13 bulan sebelumnya ...

Kalau bukan karena alasan pengabdian, sungguh Abid tak mungkin mau melakukan semua ini, merangsek di antara jejalan manusia sembari menenteng dua kardus berat. Mentari sangat terik serasa hampir membakar bumi. Sinarnya memang tak langsung mengenai aspal hitam Jalan Sasak, bangunan-bangunan ruko tinggi di sepanjang jalan kecil ini, cukup efektif menghalangi pancaran garangnya. Tapi, udaranya sama saja, tetap panas dan gerah.

Kegiatan mengulak kitab dan berbagai kebutuhan koperasi pesantren, sebenarnya bukan tugas Abid.

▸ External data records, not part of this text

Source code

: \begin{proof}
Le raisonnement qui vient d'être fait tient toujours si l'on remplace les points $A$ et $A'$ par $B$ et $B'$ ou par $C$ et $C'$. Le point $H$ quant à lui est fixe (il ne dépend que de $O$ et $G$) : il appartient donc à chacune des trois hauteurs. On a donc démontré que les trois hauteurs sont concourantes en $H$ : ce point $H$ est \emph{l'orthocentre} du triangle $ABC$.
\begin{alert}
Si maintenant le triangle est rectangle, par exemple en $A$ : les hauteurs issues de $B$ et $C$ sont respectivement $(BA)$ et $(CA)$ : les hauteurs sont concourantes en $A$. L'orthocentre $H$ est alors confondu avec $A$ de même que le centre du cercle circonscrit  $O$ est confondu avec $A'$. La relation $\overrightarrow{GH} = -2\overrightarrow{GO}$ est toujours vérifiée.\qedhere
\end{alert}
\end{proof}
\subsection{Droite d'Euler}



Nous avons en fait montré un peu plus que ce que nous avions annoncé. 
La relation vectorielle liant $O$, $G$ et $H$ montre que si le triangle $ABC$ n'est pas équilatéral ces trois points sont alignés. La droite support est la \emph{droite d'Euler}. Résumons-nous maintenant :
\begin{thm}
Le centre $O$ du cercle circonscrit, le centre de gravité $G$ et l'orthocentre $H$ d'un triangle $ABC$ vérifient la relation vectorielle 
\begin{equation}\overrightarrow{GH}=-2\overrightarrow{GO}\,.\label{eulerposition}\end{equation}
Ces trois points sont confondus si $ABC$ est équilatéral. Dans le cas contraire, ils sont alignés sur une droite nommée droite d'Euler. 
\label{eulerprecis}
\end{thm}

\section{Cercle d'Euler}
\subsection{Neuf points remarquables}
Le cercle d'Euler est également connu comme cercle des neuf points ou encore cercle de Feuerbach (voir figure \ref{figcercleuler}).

Tapi, karena santri yang seharusnya bertugas tengah sakit, maka dengan sukarela ia menggantikan. Lagipula, ia merupakan salah satu santri senior yang bisa mengemudikan mobil dan memiliki SIM.

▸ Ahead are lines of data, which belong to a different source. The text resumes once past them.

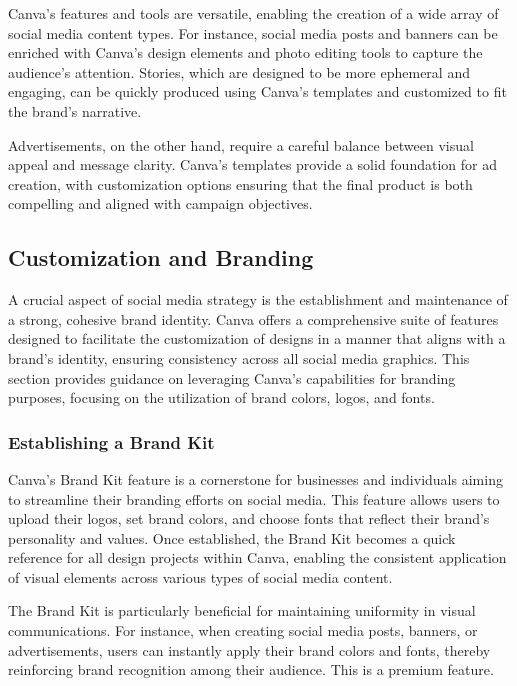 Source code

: \documentclass[
]{book}
\begin{document}
Canva's features and tools are versatile, enabling the creation of a wide array of social media content types. For instance, social media posts and banners can be enriched with Canva's design elements and photo editing tools to capture the audience's attention. Stories, which are designed to be more ephemeral and engaging, can be quickly produced using Canva's templates and customized to fit the brand's narrative.

Advertisements, on the other hand, require a careful balance between visual appeal and message clarity. Canva's templates provide a solid foundation for ad creation, with customization options ensuring that the final product is both compelling and aligned with campaign objectives.

\hypertarget{customization-and-branding}{%
\subsection*{Customization and Branding}\label{customization-and-branding}}

A crucial aspect of social media strategy is the establishment and maintenance of a strong, cohesive brand identity. Canva offers a comprehensive suite of features designed to facilitate the customization of designs in a manner that aligns with a brand's identity, ensuring consistency across all social media graphics. This section provides guidance on leveraging Canva's capabilities for branding purposes, focusing on the utilization of brand colors, logos, and fonts.

\hypertarget{establishing-a-brand-kit}{%
\subsubsection*{Establishing a Brand Kit}\label{establishing-a-brand-kit}}

Canva's Brand Kit feature is a cornerstone for businesses and individuals aiming to streamline their branding efforts on social media. This feature allows users to upload their logos, set brand colors, and choose fonts that reflect their brand's personality and values. Once established, the Brand Kit becomes a quick reference for all design projects within Canva, enabling the consistent application of visual elements across various types of social media content.

The Brand Kit is particularly beneficial for maintaining uniformity in visual communications. For instance, when creating social media posts, banners, or advertisements, users can instantly apply their brand colors and fonts, thereby reinforcing brand recognition among their audience. This is a premium feature.
\end{document}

"Rasanya butuh mandi Es Oyen ini, Cak Mas." Gufron menghentikan langkah seraya meletakkan dua karton tanggung berisi kitab yang dibawanya. Ia lantas memundurkan peci dan menyeka keringat yang membasahi pelipisnya.

"Lebay!" ujar Abid seraya menoleh sebentar, lalu kembali meneruskan langkah. Ia tersenyum sambil bergeleng-geleng.

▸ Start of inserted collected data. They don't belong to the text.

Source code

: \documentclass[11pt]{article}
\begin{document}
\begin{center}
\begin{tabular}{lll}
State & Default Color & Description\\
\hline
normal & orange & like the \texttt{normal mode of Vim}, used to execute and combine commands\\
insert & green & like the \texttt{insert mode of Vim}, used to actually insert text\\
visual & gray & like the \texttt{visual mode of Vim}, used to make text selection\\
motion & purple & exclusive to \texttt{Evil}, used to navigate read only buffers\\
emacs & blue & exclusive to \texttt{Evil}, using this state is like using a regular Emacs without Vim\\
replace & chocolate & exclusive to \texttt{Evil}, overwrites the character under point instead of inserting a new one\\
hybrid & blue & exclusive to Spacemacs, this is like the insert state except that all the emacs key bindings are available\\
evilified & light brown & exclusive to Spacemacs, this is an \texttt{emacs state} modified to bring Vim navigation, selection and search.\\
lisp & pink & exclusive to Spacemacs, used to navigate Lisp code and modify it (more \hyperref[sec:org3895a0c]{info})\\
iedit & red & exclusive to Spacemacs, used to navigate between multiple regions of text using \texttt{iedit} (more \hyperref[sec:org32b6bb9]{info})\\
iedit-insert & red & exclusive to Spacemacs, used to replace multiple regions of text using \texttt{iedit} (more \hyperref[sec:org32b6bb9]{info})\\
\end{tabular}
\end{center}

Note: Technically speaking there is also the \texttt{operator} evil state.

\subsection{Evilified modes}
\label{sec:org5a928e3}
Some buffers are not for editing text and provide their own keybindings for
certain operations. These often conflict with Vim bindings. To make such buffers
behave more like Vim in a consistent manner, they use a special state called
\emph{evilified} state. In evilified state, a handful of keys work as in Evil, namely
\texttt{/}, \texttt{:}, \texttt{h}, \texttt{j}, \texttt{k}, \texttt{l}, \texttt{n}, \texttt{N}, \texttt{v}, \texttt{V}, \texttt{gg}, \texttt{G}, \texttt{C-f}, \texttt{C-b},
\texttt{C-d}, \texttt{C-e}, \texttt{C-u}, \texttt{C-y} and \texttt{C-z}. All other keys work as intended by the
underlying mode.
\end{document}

"Woy, tungguin!" pekik Gufron. Remaja cungkring itu berlari kecil mengejar Abid. "Mbok, ya, istirahat sebentar aja."

"Kelamaan, Fron. Mending istirahat itu kalau udah selesai naruh kardus-kardus ini di mobil."

"Gak asik!" Gufron berdecak. Tapi, ia tetap mencoba menyamakan langkah dengan seniornya yang masih melangkah konstan.

Bukannya Abid tak merasa gerah atau lelah, ia juga sama lelahnya. Hanya saja, ia teringat pada tugas yang harus diselesaikan hari ini. Ia juga berkejaran dengan waktu. Sebelum Isya, santri tahun terakhir itu harus sudah sampai di pesantren. Sebab, ia harus menjadi Imam salat Isya di asrama bagian F nanti. Meskipun sebenarnya ada kawan yang siap menggantikan, tapi selagi ada kesempatan, ia tak mau absen untuk tugas itu.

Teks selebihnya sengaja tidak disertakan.